We shuffled off to fifth period, which is on the third floor of the school’s building, and as we entered, our history teacher said to us. “history is being made today.” I thought to myself, “history is made every day” and sat down in my seat.
A few minutes later, the teacher said, “Everybody look out the window. Remember what used to be there?”
We all went to the window to take a look. No one knew what used to be there. It was a dusty cloud of smoke. I assumed it was a house burning nearby.
“The World Trade Center used to be there,” he said to us, as we were returning to our seats.
Everyone ran back to the window and stared out of it. What originally looked like a house fire from a few blocks away was actually the enormous cloud of dust and smoke from the collapse of the World Trade Center. I couldn’t believe it. We could see smoke and dust all the way in lower Manhattan? We were in southeast Queens! But our school was located on one of the largest hills in the local area, and we were on the top floor of the school building, facing lower Manhattan. So yes, we could see the smoke an entire borough away.
Everyone panicked. Some of us stayed in school, others left immediately. We weren’t sure what to do. I tried calling my mother repeatedly. I couldn’t get her on her cell phone, since she didn’t have it with her. Her office phone just rang and rang and rang. She didn’t work in lower Manhattan, but she did work in Midtown. At the time, we didn’t know which places were being targeted. But as the day went on, we found out several other places had been hit too.
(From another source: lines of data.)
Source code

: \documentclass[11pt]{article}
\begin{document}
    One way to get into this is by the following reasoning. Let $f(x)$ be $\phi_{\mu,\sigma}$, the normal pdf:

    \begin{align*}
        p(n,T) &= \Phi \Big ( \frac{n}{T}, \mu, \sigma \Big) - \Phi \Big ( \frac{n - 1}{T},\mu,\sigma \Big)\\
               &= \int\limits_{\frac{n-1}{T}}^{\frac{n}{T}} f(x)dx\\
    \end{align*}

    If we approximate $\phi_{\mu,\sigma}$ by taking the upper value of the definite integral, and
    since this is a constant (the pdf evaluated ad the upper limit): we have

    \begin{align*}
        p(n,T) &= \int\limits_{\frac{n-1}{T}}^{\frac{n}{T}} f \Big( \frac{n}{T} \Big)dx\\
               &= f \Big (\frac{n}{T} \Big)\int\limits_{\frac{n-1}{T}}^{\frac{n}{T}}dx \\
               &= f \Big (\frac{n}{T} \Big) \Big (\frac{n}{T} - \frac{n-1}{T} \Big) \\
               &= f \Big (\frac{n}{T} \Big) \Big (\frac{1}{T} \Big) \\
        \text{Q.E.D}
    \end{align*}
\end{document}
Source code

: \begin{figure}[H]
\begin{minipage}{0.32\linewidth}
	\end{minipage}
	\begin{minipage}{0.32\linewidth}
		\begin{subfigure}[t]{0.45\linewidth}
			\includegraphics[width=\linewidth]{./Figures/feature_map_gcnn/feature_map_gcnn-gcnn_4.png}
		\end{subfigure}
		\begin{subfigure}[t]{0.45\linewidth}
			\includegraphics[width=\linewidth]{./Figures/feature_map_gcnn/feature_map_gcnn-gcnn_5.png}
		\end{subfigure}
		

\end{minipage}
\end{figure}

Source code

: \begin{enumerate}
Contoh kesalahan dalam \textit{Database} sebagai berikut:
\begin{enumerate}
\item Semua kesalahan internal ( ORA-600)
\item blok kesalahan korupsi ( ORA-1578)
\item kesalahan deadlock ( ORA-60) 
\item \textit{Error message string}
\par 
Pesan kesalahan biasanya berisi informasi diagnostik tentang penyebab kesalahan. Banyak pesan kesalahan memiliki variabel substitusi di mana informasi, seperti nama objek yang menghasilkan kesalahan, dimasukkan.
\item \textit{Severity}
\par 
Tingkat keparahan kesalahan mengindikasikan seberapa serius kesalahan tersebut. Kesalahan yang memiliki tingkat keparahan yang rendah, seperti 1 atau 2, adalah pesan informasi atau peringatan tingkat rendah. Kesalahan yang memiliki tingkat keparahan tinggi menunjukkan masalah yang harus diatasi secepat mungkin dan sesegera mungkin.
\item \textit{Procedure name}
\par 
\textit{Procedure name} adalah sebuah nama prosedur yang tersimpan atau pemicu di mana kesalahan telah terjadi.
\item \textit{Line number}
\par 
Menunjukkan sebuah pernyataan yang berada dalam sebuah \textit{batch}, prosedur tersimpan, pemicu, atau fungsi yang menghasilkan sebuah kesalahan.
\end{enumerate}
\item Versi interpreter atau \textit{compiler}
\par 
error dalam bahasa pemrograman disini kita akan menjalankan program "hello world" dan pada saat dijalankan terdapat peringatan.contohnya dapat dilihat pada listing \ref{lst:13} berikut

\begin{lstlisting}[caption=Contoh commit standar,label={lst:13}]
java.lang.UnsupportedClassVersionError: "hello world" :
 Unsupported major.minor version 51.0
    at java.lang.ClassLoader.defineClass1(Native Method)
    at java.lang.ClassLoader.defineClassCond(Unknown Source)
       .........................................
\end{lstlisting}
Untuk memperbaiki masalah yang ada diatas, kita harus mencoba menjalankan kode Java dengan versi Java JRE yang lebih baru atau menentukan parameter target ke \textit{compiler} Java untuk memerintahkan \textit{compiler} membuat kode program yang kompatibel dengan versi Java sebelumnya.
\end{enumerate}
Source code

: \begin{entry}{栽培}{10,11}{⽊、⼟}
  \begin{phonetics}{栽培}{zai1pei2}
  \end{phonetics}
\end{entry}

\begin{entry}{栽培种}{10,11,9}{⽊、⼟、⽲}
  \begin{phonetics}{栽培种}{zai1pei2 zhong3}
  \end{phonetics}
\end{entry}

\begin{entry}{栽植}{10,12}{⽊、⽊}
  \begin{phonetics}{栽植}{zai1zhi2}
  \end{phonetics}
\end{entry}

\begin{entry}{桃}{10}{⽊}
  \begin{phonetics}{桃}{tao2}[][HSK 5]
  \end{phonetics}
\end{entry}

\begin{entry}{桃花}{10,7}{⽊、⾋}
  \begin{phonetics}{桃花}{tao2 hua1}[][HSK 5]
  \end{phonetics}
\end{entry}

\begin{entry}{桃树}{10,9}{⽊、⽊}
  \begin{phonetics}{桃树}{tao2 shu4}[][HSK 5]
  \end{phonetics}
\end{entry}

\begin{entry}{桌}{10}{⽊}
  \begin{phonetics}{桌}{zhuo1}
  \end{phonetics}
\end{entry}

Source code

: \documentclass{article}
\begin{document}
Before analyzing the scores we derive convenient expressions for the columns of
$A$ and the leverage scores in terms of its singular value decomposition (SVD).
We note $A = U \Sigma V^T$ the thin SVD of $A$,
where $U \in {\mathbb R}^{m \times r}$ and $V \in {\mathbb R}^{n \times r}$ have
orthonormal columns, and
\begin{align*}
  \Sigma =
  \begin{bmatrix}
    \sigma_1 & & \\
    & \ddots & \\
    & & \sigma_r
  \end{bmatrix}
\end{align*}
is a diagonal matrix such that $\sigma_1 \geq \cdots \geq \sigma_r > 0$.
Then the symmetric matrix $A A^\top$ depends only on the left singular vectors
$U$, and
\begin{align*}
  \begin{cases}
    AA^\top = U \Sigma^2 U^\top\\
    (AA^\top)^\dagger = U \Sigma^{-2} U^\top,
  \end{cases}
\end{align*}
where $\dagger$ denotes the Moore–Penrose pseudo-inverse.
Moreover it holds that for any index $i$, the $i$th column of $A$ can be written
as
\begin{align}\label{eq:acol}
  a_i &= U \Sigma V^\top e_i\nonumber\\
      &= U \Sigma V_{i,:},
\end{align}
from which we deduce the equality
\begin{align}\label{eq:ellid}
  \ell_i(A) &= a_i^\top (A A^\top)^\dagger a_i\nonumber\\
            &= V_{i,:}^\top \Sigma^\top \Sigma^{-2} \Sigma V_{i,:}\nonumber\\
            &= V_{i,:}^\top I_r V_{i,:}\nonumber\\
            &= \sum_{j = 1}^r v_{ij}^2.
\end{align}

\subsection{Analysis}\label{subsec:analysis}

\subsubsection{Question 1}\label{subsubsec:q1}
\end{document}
We didn’t know the extent of the damage at the time.
The ride home on the bus was strange. There was nervous laughter in the air, some silence and just a general disconnectedness. Most of us on the city bus were school-age and we didn’t have information about what happened. We would have to wait until we got home.
When I finally walked through the front door of my house, my entire family was already there. My mother was in a bathrobe drinking tea from a mug. She told us the subways had shut down for security reasons. She had walked across the 59th street bridge, and a large part of Queens.
On TV, we watched 7 World Trade Center collapse right before our eyes. We learned about Shanksville and the Pentagon too. It was a frightening time.
When I did return to school two days later, I walked up the hill to school. Even though I a large part of my school’s population were Muslim immigrants, I had barely noticed the mosque that was on the way to school, one block away from the school’s building. But I noticed it on September 13th. It had a police car out front, and a large banner was strung across the building. Clearly in fear of retaliation, they had hung the banner as a plea to those who might rob, loot or harass.
It said: “We condemn the attacks on America.”
I lost my innocence that day. It was not anything that most Americans will ever believe will happen to them. Yet, in places around the world, these kinds of attacks are commonplace. It shouldn’t be a way of life, and it shouldn’t happen anywhere.
As you go about your day, today and everyday, be careful of how you treat others. You never know what someone is going through, so be kind. You don’t know what battles someone has fought, you don’t know what nightmares they are struggling to overcome. This has always been the primary message of Somewhat Close To Normal. Believe it or not, we all struggle for reconciliation in our irrevocably changed world.
Always remember the victims of September 11th and their families.